### [WORK INSTRUCTION]
Show, in full, each line of the data that contains "within".

### [Stored data entries]

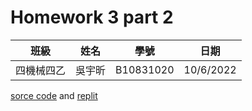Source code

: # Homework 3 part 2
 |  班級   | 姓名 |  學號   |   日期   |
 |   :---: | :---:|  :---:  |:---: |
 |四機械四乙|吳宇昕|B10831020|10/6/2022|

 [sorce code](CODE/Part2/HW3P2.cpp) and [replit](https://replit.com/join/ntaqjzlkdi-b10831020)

--

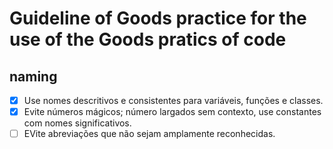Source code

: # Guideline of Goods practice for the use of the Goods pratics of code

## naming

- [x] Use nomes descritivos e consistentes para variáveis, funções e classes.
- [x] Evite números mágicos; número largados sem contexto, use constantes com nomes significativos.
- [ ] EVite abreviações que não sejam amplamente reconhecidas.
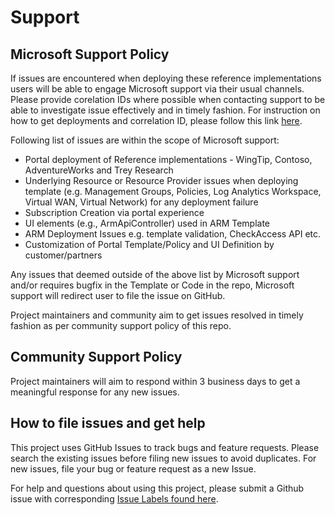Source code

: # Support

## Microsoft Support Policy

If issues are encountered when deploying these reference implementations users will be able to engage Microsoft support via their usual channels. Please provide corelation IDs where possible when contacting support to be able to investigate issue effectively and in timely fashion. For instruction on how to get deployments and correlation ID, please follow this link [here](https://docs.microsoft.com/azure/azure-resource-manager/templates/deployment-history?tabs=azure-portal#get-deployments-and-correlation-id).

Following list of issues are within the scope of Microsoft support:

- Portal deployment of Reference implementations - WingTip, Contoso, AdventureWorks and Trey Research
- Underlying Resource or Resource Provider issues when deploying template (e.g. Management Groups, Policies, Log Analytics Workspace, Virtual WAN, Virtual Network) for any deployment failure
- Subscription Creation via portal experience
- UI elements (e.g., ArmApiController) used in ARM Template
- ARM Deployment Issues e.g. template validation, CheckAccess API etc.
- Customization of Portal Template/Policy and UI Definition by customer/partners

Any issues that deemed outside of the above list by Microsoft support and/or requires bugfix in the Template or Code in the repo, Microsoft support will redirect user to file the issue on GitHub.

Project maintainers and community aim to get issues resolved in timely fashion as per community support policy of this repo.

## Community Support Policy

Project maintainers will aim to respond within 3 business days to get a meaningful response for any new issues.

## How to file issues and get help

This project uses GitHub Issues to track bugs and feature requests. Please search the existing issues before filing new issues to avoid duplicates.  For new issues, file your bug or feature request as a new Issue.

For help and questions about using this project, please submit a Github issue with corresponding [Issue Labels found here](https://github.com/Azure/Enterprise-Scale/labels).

...

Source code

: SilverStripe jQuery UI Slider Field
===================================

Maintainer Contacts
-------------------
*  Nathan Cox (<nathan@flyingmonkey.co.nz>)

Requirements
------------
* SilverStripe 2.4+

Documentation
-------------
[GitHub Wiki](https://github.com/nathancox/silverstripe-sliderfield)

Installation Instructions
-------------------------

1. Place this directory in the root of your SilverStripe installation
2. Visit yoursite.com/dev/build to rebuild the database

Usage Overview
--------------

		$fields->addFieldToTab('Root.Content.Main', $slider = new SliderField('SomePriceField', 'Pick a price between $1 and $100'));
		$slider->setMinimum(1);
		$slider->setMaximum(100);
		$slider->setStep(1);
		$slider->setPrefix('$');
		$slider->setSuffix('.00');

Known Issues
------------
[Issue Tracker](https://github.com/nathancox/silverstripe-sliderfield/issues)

### [EXERCISE RESPONSE]
Following list of issues are within the scope of Microsoft support:
Project maintainers will aim to respond within 3 business days to get a meaningful response for any new issues.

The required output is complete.